We are engaged primarily in the ownership, operation, leasing, management, acquisition, expansion and development of real estate properties. Our real estate properties consist primarily of regional malls, Premium Outlet® centers and community/lifestyle centers. As of March 31, 2005, we owned or held an interest in 296 income-producing properties in the United States, which consisted of 172 regional malls, 30 Premium Outlet centers, 71 community/lifestyle centers, and 23 other properties in 40 states and Puerto Rico (collectively, the "Properties", and individually, a "Property"). Other properties are properties that include retail space, office space, and/or hotel components. In addition, we also own interests in twelve parcels of land held for future development (together with the Properties, the "Portfolio"). Finally, we have ownership interests in 51 European shopping centers (in France, Italy, Poland and Portugal), five Premium Outlets in Japan, one Premium Outlet center in Mexico, and one shopping center in Canada.
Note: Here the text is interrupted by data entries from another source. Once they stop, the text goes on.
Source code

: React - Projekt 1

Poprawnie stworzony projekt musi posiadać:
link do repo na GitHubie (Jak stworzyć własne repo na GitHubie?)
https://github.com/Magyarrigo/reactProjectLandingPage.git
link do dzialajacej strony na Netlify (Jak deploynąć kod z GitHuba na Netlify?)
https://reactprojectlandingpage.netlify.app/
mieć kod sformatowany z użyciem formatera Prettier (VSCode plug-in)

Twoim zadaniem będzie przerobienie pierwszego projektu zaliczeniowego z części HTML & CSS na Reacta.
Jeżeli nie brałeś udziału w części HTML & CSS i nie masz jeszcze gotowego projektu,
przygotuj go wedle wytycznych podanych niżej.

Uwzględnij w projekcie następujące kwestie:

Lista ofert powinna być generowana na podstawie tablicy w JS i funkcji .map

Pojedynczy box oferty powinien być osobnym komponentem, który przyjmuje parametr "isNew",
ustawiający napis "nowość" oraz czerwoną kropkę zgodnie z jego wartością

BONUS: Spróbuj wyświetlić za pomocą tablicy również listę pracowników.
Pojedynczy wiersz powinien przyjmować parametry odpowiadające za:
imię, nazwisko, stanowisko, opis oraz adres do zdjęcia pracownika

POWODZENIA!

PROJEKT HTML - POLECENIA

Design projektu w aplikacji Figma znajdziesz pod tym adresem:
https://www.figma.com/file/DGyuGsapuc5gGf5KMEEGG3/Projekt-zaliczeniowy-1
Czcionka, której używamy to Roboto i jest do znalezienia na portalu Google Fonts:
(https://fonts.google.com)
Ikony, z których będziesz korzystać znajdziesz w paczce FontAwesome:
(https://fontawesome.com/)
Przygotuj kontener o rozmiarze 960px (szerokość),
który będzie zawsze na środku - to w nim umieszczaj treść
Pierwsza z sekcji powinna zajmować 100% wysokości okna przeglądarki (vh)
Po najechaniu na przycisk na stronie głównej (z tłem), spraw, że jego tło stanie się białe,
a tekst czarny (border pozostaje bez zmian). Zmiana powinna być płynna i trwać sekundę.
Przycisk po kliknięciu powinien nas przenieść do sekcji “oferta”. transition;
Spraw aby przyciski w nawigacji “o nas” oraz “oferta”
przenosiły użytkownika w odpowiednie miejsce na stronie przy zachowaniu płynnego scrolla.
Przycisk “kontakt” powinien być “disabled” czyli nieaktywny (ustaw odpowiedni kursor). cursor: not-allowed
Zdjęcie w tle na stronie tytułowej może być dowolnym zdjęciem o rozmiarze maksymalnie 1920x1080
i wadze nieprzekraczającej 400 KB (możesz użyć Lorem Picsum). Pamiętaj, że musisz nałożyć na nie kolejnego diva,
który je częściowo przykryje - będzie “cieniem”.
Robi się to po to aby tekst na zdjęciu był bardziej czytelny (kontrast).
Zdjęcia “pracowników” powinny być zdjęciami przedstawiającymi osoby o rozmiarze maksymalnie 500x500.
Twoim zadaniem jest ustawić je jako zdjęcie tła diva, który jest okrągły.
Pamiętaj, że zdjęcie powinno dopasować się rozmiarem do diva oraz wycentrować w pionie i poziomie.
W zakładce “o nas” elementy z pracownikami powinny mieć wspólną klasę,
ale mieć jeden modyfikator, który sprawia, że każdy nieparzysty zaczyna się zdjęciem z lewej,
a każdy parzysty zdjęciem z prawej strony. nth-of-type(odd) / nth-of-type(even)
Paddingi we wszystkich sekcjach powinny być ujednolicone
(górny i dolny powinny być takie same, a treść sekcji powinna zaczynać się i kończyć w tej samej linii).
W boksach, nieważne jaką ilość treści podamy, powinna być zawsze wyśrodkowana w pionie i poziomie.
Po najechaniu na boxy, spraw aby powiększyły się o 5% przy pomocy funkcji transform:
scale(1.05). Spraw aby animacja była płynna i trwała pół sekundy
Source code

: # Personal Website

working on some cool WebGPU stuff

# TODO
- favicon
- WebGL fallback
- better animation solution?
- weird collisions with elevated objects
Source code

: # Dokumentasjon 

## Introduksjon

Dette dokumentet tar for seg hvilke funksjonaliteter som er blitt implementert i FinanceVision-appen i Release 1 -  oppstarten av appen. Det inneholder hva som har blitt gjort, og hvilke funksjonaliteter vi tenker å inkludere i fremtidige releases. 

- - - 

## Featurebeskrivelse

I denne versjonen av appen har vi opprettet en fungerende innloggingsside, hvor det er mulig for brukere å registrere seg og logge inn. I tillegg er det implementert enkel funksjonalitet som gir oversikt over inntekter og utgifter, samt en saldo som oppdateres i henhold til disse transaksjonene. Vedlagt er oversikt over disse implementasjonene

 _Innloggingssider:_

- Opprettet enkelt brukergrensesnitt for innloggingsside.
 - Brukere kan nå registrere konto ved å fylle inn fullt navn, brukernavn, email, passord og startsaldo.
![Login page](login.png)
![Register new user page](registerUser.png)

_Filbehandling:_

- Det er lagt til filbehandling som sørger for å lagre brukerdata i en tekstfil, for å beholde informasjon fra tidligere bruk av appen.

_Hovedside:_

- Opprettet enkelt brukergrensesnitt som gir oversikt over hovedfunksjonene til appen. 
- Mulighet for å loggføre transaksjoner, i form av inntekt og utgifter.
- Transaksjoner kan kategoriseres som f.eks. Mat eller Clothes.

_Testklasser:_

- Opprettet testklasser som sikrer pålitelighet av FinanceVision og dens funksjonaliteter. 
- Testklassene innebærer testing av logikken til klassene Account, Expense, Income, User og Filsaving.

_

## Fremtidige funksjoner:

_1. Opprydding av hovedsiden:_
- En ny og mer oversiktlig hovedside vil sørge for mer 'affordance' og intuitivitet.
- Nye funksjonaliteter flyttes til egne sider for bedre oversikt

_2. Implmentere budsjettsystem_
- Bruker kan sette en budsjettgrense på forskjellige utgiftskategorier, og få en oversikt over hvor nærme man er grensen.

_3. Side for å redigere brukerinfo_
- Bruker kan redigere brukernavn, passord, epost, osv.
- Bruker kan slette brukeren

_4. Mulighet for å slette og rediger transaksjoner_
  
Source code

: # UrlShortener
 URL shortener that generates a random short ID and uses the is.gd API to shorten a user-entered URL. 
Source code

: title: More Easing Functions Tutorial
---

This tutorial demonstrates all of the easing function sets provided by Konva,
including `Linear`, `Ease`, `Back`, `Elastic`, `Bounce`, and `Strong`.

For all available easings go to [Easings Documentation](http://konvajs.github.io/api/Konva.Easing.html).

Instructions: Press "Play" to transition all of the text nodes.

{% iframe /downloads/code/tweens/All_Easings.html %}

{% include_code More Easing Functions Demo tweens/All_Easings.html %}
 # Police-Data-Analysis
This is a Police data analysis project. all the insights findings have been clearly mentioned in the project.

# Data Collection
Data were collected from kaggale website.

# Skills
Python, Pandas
M.S. Management Associates, Inc. (the "Management Company") is our wholly-owned subsidiary that provides leasing, management, and development services to most of the Properties. In addition, insurance subsidiaries of the Management Company insure the self-insured retention portion of our general liability program, and the deductible associated with our workers' compensation programs, and provide reinsurance for the primary layer of general liability coverage to our third party maintenance providers while performing services under contract with us. Third party providers provide coverage above the insurance subsidiaries' limits.
2. Basis of Presentation
The condensed consolidated financial statements of the Operating Partnership include the accounts of all majority-owned subsidiaries, and all significant inter-company amounts have been eliminated. Due to the seasonal nature of certain operational activities, including overage rent revenues and property operating expenses, the results for the interim period ended March 31, 2005 are not necessarily indicative of the results to be obtained for the full fiscal year.
These condensed consolidated financial statements have been prepared in accordance with the instructions to Form 10-Q and include all of the information and disclosures required by accounting principles generally accepted in the United States (GAAP) for interim reporting. Accordingly, these accompanying consolidated financial statements do not include all of the disclosures required by GAAP. In our opinion, all adjustments necessary for fair presentation, consisting of only normal recurring adjustments, have been included. The condensed consolidated financial statements in this Form 10-Q should be read in conjunction with the audited consolidated financial statements and related notes contained in the 2004 Form 10-K.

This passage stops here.